• **Your task**: The data are to be restated in full, exactly as presented.

• **Entries shown**:
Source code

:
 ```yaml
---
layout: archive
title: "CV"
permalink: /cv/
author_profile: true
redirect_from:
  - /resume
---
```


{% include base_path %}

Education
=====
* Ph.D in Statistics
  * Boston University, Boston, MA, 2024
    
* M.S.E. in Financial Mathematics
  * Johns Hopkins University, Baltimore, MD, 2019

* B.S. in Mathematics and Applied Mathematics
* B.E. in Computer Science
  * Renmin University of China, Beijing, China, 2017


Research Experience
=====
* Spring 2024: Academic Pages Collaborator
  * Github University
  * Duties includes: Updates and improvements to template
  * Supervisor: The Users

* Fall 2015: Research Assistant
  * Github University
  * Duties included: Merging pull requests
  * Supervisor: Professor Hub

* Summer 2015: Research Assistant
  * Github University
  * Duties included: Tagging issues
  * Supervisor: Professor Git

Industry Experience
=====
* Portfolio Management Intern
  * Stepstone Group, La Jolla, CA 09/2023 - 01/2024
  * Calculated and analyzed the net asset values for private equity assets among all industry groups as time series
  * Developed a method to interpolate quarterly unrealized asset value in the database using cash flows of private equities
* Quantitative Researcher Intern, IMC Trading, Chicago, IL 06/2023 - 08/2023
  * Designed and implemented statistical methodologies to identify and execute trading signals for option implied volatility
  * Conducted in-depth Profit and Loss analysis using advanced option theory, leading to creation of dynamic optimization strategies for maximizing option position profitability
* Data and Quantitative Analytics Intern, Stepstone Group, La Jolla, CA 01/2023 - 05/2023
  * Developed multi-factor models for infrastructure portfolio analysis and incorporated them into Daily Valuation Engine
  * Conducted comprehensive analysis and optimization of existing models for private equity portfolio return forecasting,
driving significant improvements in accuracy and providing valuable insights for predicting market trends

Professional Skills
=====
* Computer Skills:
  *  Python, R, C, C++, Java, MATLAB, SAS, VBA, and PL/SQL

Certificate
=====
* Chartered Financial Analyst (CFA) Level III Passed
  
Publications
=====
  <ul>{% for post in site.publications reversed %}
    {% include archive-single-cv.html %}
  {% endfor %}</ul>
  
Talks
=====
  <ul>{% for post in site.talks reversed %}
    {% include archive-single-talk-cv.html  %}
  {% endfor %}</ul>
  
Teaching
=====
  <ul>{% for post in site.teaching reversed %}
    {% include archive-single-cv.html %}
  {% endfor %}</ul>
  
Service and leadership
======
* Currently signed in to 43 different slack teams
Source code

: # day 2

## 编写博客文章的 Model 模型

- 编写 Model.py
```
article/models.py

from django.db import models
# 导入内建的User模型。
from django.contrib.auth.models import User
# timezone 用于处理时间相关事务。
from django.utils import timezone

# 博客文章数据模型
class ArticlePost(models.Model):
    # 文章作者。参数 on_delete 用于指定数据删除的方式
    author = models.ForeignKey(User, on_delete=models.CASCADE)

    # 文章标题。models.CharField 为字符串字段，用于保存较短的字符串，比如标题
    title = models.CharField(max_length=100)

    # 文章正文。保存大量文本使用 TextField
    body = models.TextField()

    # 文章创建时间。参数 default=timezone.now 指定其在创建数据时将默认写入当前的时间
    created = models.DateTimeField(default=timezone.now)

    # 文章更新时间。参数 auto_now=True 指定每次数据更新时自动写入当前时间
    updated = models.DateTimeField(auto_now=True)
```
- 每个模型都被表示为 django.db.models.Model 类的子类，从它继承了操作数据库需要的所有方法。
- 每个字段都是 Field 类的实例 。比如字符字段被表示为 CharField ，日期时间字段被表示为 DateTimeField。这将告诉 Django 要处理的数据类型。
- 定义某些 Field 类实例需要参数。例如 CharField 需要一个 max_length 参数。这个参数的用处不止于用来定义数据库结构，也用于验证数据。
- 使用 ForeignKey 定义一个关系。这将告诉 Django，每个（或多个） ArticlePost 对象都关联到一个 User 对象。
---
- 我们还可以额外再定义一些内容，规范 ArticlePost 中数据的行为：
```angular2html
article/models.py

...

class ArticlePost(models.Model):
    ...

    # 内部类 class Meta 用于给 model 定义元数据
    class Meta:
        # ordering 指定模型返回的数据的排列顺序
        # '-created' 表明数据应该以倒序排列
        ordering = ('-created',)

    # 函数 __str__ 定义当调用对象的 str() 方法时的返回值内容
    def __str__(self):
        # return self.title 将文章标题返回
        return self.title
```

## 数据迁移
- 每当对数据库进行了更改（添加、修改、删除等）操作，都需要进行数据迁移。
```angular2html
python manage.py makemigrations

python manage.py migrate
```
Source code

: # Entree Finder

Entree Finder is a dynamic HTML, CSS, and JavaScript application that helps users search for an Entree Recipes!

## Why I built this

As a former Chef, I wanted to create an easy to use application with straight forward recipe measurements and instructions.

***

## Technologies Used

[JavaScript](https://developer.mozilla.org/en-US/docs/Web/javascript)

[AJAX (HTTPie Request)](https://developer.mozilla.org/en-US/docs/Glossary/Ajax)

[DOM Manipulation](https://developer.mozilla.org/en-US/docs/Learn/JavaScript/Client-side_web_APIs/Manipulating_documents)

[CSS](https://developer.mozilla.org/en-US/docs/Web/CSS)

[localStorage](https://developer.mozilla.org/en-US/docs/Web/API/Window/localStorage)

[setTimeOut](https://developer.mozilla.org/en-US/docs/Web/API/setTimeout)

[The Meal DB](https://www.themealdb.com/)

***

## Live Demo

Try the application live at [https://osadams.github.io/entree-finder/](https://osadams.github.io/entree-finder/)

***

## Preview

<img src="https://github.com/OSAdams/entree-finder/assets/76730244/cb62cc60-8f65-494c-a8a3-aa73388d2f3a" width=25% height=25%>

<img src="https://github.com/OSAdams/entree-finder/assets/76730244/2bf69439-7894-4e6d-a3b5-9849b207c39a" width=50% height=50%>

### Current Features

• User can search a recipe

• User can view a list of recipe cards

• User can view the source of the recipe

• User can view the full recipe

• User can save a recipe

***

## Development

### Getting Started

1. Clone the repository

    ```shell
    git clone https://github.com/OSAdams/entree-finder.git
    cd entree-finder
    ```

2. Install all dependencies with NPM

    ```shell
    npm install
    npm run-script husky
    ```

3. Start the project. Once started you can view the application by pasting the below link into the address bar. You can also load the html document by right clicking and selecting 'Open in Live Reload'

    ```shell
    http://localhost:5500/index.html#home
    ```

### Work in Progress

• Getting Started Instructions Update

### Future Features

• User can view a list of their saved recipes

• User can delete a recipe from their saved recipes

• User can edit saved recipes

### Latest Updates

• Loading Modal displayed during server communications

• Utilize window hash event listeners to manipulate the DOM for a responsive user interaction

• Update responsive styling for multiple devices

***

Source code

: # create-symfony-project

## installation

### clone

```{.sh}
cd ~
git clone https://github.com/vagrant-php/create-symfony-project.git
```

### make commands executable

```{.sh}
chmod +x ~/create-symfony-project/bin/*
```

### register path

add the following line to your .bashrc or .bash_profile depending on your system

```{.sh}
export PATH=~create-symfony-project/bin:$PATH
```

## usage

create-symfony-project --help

• **Answer space**:
Source code

:
 ```yaml
---
layout: archive
title: "CV"
permalink: /cv/
author_profile: true
redirect_from:
  - /resume
---
```


{% include base_path %}

Education
=====
* Ph.D in Statistics
  * Boston University, Boston, MA, 2024
    
* M.S.E. in Financial Mathematics
  * Johns Hopkins University, Baltimore, MD, 2019

* B.S. in Mathematics and Applied Mathematics
* B.E. in Computer Science
  * Renmin University of China, Beijing, China, 2017


Research Experience
=====
* Spring 2024: Academic Pages Collaborator
  * Github University
  * Duties includes: Updates and improvements to template
  * Supervisor: The Users

* Fall 2015: Research Assistant
  * Github University
  * Duties included: Merging pull requests
  * Supervisor: Professor Hub

* Summer 2015: Research Assistant
  * Github University
  * Duties included: Tagging issues
  * Supervisor: Professor Git

Industry Experience
=====
* Portfolio Management Intern
  * Stepstone Group, La Jolla, CA 09/2023 - 01/2024
  * Calculated and analyzed the net asset values for private equity assets among all industry groups as time series
  * Developed a method to interpolate quarterly unrealized asset value in the database using cash flows of private equities
* Quantitative Researcher Intern, IMC Trading, Chicago, IL 06/2023 - 08/2023
  * Designed and implemented statistical methodologies to identify and execute trading signals for option implied volatility
  * Conducted in-depth Profit and Loss analysis using advanced option theory, leading to creation of dynamic optimization strategies for maximizing option position profitability
* Data and Quantitative Analytics Intern, Stepstone Group, La Jolla, CA 01/2023 - 05/2023
  * Developed multi-factor models for infrastructure portfolio analysis and incorporated them into Daily Valuation Engine
  * Conducted comprehensive analysis and optimization of existing models for private equity portfolio return forecasting,
driving significant improvements in accuracy and providing valuable insights for predicting market trends

Professional Skills
=====
* Computer Skills:
  *  Python, R, C, C++, Java, MATLAB, SAS, VBA, and PL/SQL

Certificate
=====
* Chartered Financial Analyst (CFA) Level III Passed
  
Publications
=====
  <ul>{% for post in site.publications reversed %}
    {% include archive-single-cv.html %}
  {% endfor %}</ul>
  
Talks
=====
  <ul>{% for post in site.talks reversed %}
    {% include archive-single-talk-cv.html  %}
  {% endfor %}</ul>
  
Teaching
=====
  <ul>{% for post in site.teaching reversed %}
    {% include archive-single-cv.html %}
  {% endfor %}</ul>
  
Service and leadership
======
* Currently signed in to 43 different slack teams
Source code

: # day 2

## 编写博客文章的 Model 模型

- 编写 Model.py
```
article/models.py

from django.db import models
# 导入内建的User模型。
from django.contrib.auth.models import User
# timezone 用于处理时间相关事务。
from django.utils import timezone

# 博客文章数据模型
class ArticlePost(models.Model):
    # 文章作者。参数 on_delete 用于指定数据删除的方式
    author = models.ForeignKey(User, on_delete=models.CASCADE)

    # 文章标题。models.CharField 为字符串字段，用于保存较短的字符串，比如标题
    title = models.CharField(max_length=100)

    # 文章正文。保存大量文本使用 TextField
    body = models.TextField()

    # 文章创建时间。参数 default=timezone.now 指定其在创建数据时将默认写入当前的时间
    created = models.DateTimeField(default=timezone.now)

    # 文章更新时间。参数 auto_now=True 指定每次数据更新时自动写入当前时间
    updated = models.DateTimeField(auto_now=True)
```
- 每个模型都被表示为 django.db.models.Model 类的子类，从它继承了操作数据库需要的所有方法。
- 每个字段都是 Field 类的实例 。比如字符字段被表示为 CharField ，日期时间字段被表示为 DateTimeField。这将告诉 Django 要处理的数据类型。
- 定义某些 Field 类实例需要参数。例如 CharField 需要一个 max_length 参数。这个参数的用处不止于用来定义数据库结构，也用于验证数据。
- 使用 ForeignKey 定义一个关系。这将告诉 Django，每个（或多个） ArticlePost 对象都关联到一个 User 对象。
---
- 我们还可以额外再定义一些内容，规范 ArticlePost 中数据的行为：
```angular2html
article/models.py

...

class ArticlePost(models.Model):
    ...

    # 内部类 class Meta 用于给 model 定义元数据
    class Meta:
        # ordering 指定模型返回的数据的排列顺序
        # '-created' 表明数据应该以倒序排列
        ordering = ('-created',)

    # 函数 __str__ 定义当调用对象的 str() 方法时的返回值内容
    def __str__(self):
        # return self.title 将文章标题返回
        return self.title
```

## 数据迁移
- 每当对数据库进行了更改（添加、修改、删除等）操作，都需要进行数据迁移。
```angular2html
python manage.py makemigrations

python manage.py migrate
```
Source code

: # Entree Finder

Entree Finder is a dynamic HTML, CSS, and JavaScript application that helps users search for an Entree Recipes!

## Why I built this

As a former Chef, I wanted to create an easy to use application with straight forward recipe measurements and instructions.

***

## Technologies Used

[JavaScript](https://developer.mozilla.org/en-US/docs/Web/javascript)

[AJAX (HTTPie Request)](https://developer.mozilla.org/en-US/docs/Glossary/Ajax)

[DOM Manipulation](https://developer.mozilla.org/en-US/docs/Learn/JavaScript/Client-side_web_APIs/Manipulating_documents)

[CSS](https://developer.mozilla.org/en-US/docs/Web/CSS)

[localStorage](https://developer.mozilla.org/en-US/docs/Web/API/Window/localStorage)

[setTimeOut](https://developer.mozilla.org/en-US/docs/Web/API/setTimeout)

[The Meal DB](https://www.themealdb.com/)

***

## Live Demo

Try the application live at [https://osadams.github.io/entree-finder/](https://osadams.github.io/entree-finder/)

***

## Preview

<img src="https://github.com/OSAdams/entree-finder/assets/76730244/cb62cc60-8f65-494c-a8a3-aa73388d2f3a" width=25% height=25%>

<img src="https://github.com/OSAdams/entree-finder/assets/76730244/2bf69439-7894-4e6d-a3b5-9849b207c39a" width=50% height=50%>

### Current Features

• User can search a recipe

• User can view a list of recipe cards

• User can view the source of the recipe

• User can view the full recipe

• User can save a recipe

***

## Development

### Getting Started

1. Clone the repository

    ```shell
    git clone https://github.com/OSAdams/entree-finder.git
    cd entree-finder
    ```

2. Install all dependencies with NPM

    ```shell
    npm install
    npm run-script husky
    ```

3. Start the project. Once started you can view the application by pasting the below link into the address bar. You can also load the html document by right clicking and selecting 'Open in Live Reload'

    ```shell
    http://localhost:5500/index.html#home
    ```

### Work in Progress

• Getting Started Instructions Update

### Future Features

• User can view a list of their saved recipes

• User can delete a recipe from their saved recipes

• User can edit saved recipes

### Latest Updates

• Loading Modal displayed during server communications

• Utilize window hash event listeners to manipulate the DOM for a responsive user interaction

• Update responsive styling for multiple devices

***

Source code

: # create-symfony-project

## installation

### clone

```{.sh}
cd ~
git clone https://github.com/vagrant-php/create-symfony-project.git
```

### make commands executable

```{.sh}
chmod +x ~/create-symfony-project/bin/*
```

### register path

add the following line to your .bashrc or .bash_profile depending on your system

```{.sh}
export PATH=~create-symfony-project/bin:$PATH
```

## usage

create-symfony-project --help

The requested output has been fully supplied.